We are required to prove that two random variables $(X,Y)$ are independent if and only if $m_{X,Y}(t_1,t_2)=m_X(t_1)m_Y(t_2)$ where $m(\_)$ is the moment generating function.
Supposing $(X,Y)$ are independent and then proving $m_{X,Y}(t_1,t_2)=m_X(t_1)m_Y(t_2)$ is trivial since for two independent variables $X,Y$, $E(g_1(X)g_2(Y))=E(g_1(X))E(g_2(Y))$.

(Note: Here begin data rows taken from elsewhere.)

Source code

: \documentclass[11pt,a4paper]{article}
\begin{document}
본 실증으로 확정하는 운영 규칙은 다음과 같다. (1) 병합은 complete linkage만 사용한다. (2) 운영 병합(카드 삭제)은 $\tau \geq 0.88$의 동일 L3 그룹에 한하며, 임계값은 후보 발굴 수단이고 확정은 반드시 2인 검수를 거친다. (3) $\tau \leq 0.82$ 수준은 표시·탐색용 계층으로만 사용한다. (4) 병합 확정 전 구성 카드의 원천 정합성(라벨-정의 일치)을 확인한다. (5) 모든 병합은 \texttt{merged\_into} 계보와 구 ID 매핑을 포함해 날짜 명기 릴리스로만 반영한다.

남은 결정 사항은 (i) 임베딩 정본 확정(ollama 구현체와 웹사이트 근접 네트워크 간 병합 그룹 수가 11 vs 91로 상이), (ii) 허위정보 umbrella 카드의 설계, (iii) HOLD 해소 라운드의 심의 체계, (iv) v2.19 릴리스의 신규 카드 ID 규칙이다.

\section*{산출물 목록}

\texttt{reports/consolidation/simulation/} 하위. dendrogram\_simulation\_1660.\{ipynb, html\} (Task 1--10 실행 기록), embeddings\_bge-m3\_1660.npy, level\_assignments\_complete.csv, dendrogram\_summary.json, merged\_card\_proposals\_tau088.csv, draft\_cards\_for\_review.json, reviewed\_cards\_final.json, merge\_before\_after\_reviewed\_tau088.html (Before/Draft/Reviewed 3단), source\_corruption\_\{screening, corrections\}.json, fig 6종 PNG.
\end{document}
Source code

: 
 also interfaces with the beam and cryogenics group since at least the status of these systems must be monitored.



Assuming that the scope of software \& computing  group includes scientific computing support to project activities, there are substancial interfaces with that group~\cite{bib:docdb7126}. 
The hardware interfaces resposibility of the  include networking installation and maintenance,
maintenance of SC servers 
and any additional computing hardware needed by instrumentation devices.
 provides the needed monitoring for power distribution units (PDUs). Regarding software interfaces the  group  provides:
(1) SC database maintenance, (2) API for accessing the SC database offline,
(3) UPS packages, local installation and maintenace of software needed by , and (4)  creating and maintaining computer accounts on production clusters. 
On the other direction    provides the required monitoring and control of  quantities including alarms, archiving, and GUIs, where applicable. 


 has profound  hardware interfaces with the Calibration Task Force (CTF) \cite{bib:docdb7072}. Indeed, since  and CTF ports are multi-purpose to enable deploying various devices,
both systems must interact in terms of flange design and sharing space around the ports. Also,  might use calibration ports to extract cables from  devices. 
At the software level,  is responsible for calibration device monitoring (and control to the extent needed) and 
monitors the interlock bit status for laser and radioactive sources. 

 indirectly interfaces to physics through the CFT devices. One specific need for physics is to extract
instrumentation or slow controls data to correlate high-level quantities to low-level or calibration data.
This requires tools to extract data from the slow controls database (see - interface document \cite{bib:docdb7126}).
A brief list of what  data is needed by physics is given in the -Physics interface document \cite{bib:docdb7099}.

Now conversely, we say, $m_{X,Y}(t_1,t_2)=m_X(t_1)m_Y(t_2)$, i.e
$\int_{-\infty}^{\infty}\int_{-\infty}^{\infty}e^{t_1x+t_2y}f_{X,Y}(x,y)dydx=\int_{-\infty}^{\infty}e^{t_1x}f_X(x)dx\int_{-\infty}^{\infty}e^{t_2y}f_Y(y)dy$=$\int_{-\infty}^{\infty}\int_{-\infty}^{\infty}e^{t_1x+t_2y}f_X(x)f_Y(y)dydx$
Hence,
$\int_{-\infty}^{\infty}\int_{-\infty}^{\infty}e^{t_1x+t_2y}f_{X,Y}(x,y)dydx-\int_{-\infty}^{\infty}\int_{-\infty}^{\infty}e^{t_1x+t_2y}f_X(x)f_Y(y)dydx=0$
that is,
$\int_{-\infty}^{\infty}\int_{-\infty}^{\infty}e^{t_1x+t_2y}(f_{X,Y}(x,y)-f_X(x)f_Y(y))dy\:dx=0$
Now, if $(f_{X,Y}(x,y)-f_X(x)f_Y(y))\geq 0$ we have what we want, but I am not sure whether that is true in general, is it ?
Can anyone help ?